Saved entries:
_____

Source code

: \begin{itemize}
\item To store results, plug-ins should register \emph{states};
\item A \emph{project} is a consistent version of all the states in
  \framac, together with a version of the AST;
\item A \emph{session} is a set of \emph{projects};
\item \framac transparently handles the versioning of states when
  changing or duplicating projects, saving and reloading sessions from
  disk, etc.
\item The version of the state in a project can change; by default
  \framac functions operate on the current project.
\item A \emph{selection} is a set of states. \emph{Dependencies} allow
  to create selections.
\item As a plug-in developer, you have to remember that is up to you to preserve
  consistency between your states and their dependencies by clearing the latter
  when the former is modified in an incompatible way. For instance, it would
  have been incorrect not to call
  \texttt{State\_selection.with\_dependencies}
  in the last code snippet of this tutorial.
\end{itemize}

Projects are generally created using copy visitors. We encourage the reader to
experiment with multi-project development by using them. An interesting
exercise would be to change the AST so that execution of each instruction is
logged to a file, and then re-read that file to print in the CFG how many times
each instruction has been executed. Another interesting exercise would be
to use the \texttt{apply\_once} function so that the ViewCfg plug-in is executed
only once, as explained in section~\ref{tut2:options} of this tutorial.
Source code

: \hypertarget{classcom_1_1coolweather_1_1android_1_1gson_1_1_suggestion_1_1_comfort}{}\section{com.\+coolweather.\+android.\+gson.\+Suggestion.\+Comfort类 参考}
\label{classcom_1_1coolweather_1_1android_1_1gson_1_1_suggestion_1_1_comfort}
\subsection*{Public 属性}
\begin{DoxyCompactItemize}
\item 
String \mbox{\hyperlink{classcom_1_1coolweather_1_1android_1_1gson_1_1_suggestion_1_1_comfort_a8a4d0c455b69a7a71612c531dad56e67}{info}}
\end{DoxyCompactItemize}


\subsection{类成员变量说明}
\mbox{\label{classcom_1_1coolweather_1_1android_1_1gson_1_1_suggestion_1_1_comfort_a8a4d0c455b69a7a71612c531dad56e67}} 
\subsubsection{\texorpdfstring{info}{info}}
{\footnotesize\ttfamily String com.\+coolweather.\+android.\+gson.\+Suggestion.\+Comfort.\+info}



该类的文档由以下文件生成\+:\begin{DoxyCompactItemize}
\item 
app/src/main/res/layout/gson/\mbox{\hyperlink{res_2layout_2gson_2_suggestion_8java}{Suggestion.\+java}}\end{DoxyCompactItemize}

_____

The problem> All lines above from the one with "set of states." to the one with "each instruction has", inclusive, should be copied exactly, and no other lines.

Answer below>
\item A \emph{selection} is a set of states. \emph{Dependencies} allow
  to create selections.
\item As a plug-in developer, you have to remember that is up to you to preserve
  consistency between your states and their dependencies by clearing the latter
  when the former is modified in an incompatible way. For instance, it would
  have been incorrect not to call
  \texttt{State\_selection.with\_dependencies}
  in the last code snippet of this tutorial.
\end{itemize}

Projects are generally created using copy visitors. We encourage the reader to
experiment with multi-project development by using them. An interesting
exercise would be to change the AST so that execution of each instruction is
logged to a file, and then re-read that file to print in the CFG how many times
each instruction has been executed. Another interesting exercise would be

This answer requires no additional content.